When everyone was heading south waiting for the sakura to bloom, I decided to travel north, off the beaten track, with a Seishun 18 Ticket (Juhachi Kippu). A ticket costs ¥11,850 and will give you unlimited rides on local and rapid JR trains (excluding reserved seats) throughout Japan from north to south for any five days on a set six-week period.
The Seishun 18 Kippu is offered by the JR East (East Japan Railway Company) three times a year to coincide with the three university holiday breaks – March, August, and December. It can be bought at any JR ticket office and travel center within a sales date period. [Update: 2016 is the last year it was offered in March, so I’m lucky. Now it’s only valid during the summer and winter breaks.]
This ticket is perfect for those who have lots of time, limited budget, and a preference for slow travel and adventure. And what an adventure I had! It took me a lot of research and planning before I embarked on my journey. I looked up train timetables on the routes I planned, making sure there was enough time between connections. I cannot afford to miss a train and wait for the next one because the rule is the farther a place is from the major cities, the less frequent the trains are.
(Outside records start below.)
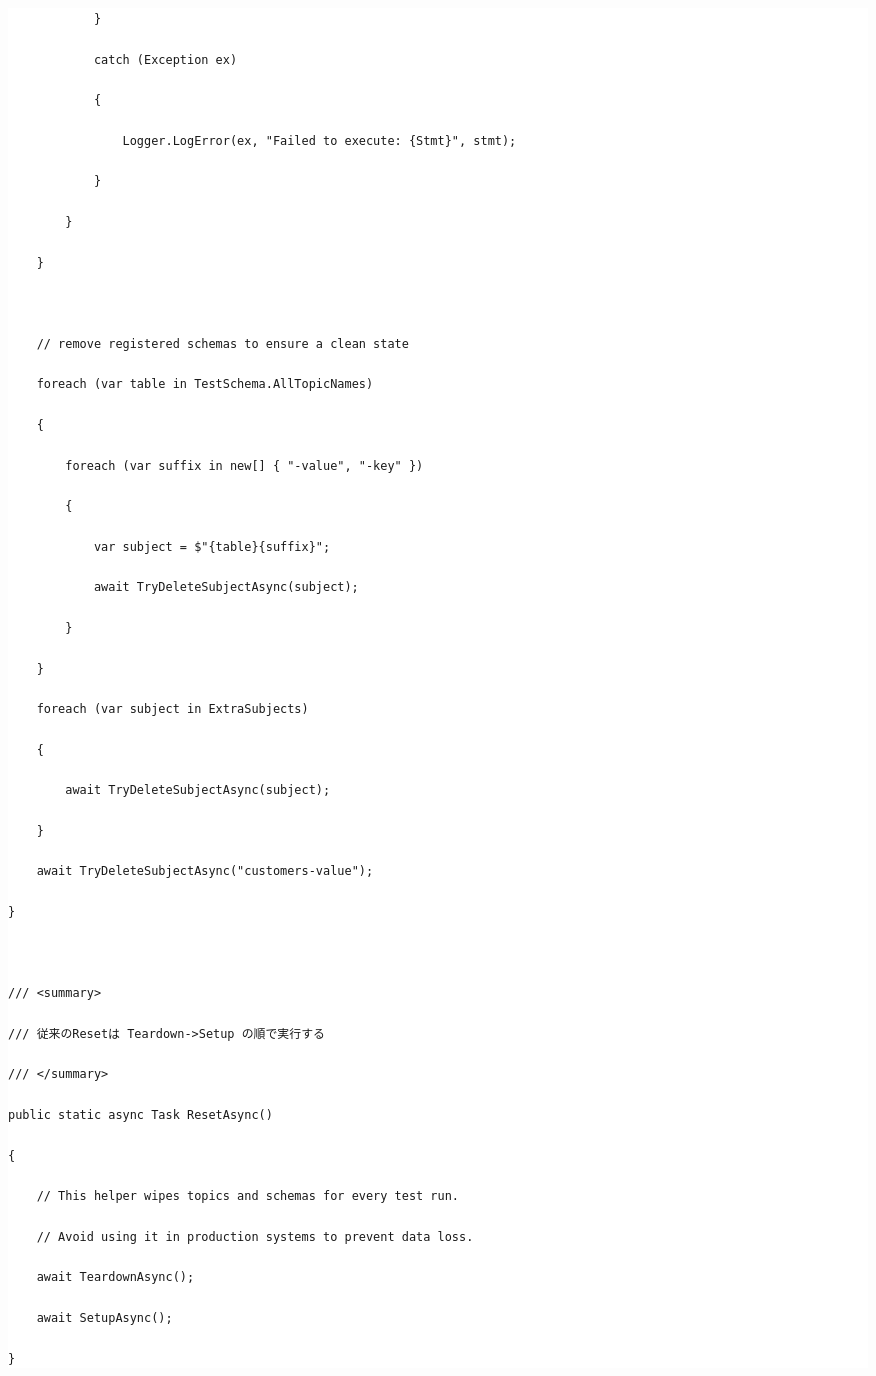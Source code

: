                 }

                catch (Exception ex)

                {

                    Logger.LogError(ex, "Failed to execute: {Stmt}", stmt);

                }

            }

        }



        // remove registered schemas to ensure a clean state

        foreach (var table in TestSchema.AllTopicNames)

        {

            foreach (var suffix in new[] { "-value", "-key" })

            {

                var subject = $"{table}{suffix}";

                await TryDeleteSubjectAsync(subject);

            }

        }

        foreach (var subject in ExtraSubjects)

        {

            await TryDeleteSubjectAsync(subject);

        }

        await TryDeleteSubjectAsync("customers-value");

    }



    /// <summary>

    /// 従来のResetは Teardown->Setup の順で実行する

    /// </summary>

    public static async Task ResetAsync()

    {

        // This helper wipes topics and schemas for every test run.

        // Avoid using it in production systems to prevent data loss.

        await TeardownAsync();

        await SetupAsync();

    }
For my first spring break in Japan, I went to Akita via Murakami with an overnight stay at Niigata. The sakura was not yet in bloom there, but I wanted to see the deepest lake in Japan, Lake Tazawa, whose legend and mystery attracted me.
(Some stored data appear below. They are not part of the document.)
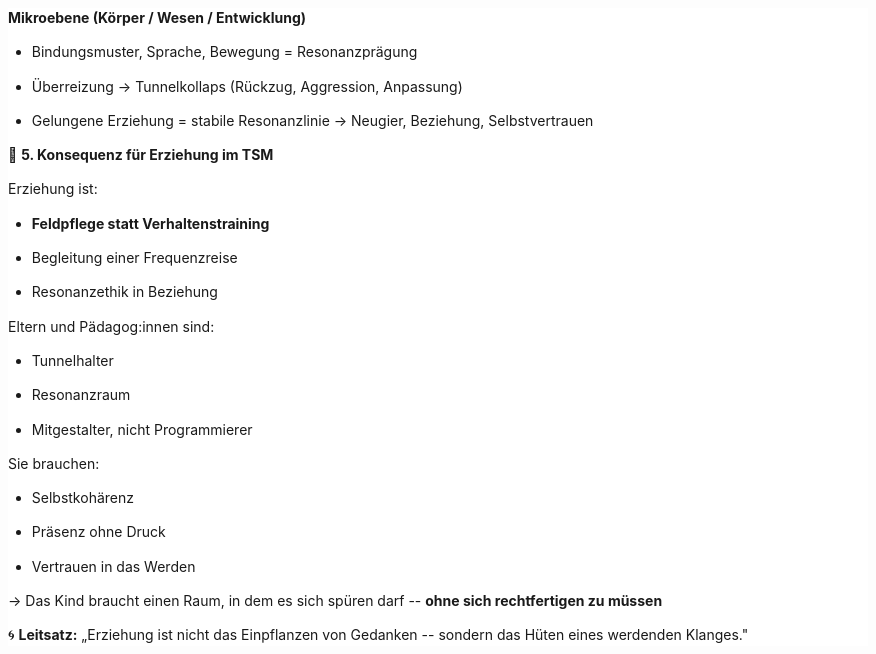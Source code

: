 **Mikroebene (Körper / Wesen / Entwicklung)**

-   Bindungsmuster, Sprache, Bewegung = Resonanzprägung

-   Überreizung → Tunnelkollaps (Rückzug, Aggression, Anpassung)

-   Gelungene Erziehung = stabile Resonanzlinie → Neugier, Beziehung,
    Selbstvertrauen

🎯 **5. Konsequenz für Erziehung im TSM**

Erziehung ist:

-   **Feldpflege statt Verhaltenstraining**

-   Begleitung einer Frequenzreise

-   Resonanzethik in Beziehung

Eltern und Pädagog:innen sind:

-   Tunnelhalter

-   Resonanzraum

-   Mitgestalter, nicht Programmierer

Sie brauchen:

-   Selbstkohärenz

-   Präsenz ohne Druck

-   Vertrauen in das Werden

→ Das Kind braucht einen Raum, in dem es sich spüren darf -- **ohne sich
rechtfertigen zu müssen**

🌀 **Leitsatz:** „Erziehung ist nicht das Einpflanzen von Gedanken --
sondern das Hüten eines werdenden Klanges."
Here’s a summary of my four-day trip to the north:
Day 1 – Shibuya to Niigata
I stayed overnight in Niigata after a half-day exploration of some sights in the city.
Day 2 – Niigata to Akita
Day 3 – Lake Tazawa
Akita deserved a two-day and two-night stay, but that still wasn’t enough to go to the rest of the must-visit places there. It means there’s a reason to go back.
Day 4 – Road Trip Home
The last leg of the adventure is the trip home. This proved to be very exhausting because it was a whole day trip of catching trains. I didn’t have a powerbank so when my phone’s battery ran out, I had to rely on the station’s time schedule when I was left behind by a train in Kuroiso.
The expected time of arrival in Shibuya Station was greatly affected by one missed train transfer. But the entire experience was extremely fun and exciting, taught me a lot about Japan and its people, and also made me appreciate the countryside even more. Despite the daunting amount of time spent in slower trains, there is something quaintly nostalgic about clanking along through mountains and farmland in an old three carriage train.